I would suggest further than the networks stop playing the “oh what a big important anchor” this person is altogether. Make it into less of a big deal and let the viewers decide if they love someone. Don’t tell them they have to love person A, B or C.

Here’s another way to downplay the whole process: pick not one, but three or four potential new anchors. No, don’t do musical chairs. Don’t have them rotating in and out week to week doing nervous try outs. When you put someone in that chair, they know they are being watched and judged on their performance. Don’t play up the idea that they are being considered. Just give them a larger role and see what happens.

Look, you can screw up in the usual network way and make a big deal out of the anchor change, sucking up the pub in the NY Times and the tabs and People magazine. Is that what you really want? Screw up in a new way. Make your mamma proud.  Show the world your nether regions don’t at all resemble those of Barry Bonds, post pills. Make it count.

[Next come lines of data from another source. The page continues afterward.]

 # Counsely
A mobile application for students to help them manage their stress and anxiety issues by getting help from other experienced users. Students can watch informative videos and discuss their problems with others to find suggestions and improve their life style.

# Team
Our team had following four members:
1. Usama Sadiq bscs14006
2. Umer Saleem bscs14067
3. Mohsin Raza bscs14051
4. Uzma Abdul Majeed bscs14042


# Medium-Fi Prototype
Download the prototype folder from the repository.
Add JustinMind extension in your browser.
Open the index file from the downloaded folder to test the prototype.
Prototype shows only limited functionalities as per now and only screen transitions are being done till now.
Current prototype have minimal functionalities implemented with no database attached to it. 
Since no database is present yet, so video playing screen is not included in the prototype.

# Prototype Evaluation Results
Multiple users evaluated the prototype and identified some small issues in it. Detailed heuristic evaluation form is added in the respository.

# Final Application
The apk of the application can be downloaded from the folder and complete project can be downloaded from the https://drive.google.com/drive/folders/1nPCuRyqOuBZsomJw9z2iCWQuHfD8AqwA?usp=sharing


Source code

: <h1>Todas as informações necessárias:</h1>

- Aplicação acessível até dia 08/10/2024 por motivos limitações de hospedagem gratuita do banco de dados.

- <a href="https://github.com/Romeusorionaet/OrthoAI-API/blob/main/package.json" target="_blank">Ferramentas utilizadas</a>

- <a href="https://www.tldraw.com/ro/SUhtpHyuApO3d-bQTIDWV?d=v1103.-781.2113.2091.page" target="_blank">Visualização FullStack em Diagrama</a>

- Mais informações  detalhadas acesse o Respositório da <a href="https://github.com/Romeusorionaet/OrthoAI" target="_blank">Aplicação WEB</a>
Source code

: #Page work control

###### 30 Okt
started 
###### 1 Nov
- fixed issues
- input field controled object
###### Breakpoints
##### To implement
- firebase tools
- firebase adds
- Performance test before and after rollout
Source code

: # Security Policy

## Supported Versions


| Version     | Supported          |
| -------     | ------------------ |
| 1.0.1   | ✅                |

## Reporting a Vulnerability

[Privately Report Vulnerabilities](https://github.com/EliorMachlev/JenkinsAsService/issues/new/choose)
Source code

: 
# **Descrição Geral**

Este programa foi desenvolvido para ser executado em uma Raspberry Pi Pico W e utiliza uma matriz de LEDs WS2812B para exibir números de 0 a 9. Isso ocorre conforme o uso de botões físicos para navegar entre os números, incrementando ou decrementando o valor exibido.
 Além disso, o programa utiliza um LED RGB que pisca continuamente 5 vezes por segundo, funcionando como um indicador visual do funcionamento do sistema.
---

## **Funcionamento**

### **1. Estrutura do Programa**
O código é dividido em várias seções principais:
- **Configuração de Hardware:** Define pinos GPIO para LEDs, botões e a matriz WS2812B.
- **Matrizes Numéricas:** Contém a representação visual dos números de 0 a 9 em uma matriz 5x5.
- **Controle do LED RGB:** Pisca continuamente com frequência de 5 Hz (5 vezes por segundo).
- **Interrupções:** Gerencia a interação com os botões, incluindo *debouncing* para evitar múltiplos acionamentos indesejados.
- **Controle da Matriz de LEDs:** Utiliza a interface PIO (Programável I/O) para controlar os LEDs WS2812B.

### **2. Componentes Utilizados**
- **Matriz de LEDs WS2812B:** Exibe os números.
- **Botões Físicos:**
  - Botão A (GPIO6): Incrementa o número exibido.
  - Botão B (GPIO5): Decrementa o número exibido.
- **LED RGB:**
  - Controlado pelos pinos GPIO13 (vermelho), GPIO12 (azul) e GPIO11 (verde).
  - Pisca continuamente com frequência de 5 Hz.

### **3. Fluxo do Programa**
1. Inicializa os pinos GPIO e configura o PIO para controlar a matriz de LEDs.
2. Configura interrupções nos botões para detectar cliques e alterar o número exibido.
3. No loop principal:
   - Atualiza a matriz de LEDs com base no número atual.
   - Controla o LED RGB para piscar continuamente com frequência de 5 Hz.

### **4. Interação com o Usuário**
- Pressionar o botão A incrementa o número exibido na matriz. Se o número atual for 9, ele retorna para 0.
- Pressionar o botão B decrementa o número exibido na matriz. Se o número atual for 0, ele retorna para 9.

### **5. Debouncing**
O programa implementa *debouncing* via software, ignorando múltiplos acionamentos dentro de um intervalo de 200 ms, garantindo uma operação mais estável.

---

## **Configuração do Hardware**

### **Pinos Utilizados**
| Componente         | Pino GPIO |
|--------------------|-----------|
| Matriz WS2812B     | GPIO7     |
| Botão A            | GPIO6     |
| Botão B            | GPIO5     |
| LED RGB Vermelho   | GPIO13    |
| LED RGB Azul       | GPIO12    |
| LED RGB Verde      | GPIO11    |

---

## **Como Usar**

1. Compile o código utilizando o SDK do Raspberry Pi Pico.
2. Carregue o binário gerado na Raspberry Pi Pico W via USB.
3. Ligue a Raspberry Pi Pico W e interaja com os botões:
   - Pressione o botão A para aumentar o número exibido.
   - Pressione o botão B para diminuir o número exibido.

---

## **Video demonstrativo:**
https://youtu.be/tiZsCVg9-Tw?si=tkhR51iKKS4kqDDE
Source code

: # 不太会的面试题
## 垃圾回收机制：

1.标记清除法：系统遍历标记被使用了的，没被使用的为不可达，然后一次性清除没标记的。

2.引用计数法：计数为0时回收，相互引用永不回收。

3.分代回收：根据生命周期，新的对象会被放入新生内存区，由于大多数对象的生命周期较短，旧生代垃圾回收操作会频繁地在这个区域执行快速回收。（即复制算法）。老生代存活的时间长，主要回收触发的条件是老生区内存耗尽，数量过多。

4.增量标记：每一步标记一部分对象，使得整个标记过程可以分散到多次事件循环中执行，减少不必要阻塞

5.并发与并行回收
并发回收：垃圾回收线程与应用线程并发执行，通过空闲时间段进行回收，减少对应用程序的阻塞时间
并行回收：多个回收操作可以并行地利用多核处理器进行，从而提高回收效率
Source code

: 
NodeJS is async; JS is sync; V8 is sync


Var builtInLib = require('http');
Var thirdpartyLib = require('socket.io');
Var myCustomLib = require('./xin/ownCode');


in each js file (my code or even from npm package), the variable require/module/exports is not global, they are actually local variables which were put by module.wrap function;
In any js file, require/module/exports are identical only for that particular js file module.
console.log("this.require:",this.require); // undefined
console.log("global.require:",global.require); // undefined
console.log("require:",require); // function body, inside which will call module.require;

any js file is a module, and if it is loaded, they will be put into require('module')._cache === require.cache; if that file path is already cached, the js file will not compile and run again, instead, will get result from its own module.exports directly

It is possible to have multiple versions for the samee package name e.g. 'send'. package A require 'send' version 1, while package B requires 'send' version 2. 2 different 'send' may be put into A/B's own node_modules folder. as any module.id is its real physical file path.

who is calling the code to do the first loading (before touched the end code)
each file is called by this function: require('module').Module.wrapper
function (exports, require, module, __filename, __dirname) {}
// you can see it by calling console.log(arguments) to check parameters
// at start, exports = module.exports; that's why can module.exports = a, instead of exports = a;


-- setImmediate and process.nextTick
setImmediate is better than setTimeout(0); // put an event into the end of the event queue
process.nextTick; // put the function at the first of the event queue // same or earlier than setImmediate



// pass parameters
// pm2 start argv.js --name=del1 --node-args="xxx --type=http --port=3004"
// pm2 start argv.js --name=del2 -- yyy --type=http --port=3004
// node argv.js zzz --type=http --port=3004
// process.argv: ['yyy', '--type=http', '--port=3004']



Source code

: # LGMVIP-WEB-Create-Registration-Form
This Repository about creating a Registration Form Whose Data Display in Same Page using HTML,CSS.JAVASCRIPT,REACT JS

Whatever you do, don’t pick someone like NBCs Richard Engel to come in and anchor. He’s great in the field and that’s where we, the viewers, need him. He’s still nervous and uneasy being on television when he’s back in the  studio. Watching him in studio type situations, I get the idea that Engel isn’t quite sure yet that he belongs where he is, so let him keep doing what he does so well. He’s not an anchor, he’s a reporter and a damn good one.  This applies to everyone in the CBS stable, too, who hasn’t ever done a turn in studio and is doing a good job right where they are. Some people can do studio, some people can do field, some can do both. There are very few Walter Cronkites in the world. He might have been the first and the last, in fact.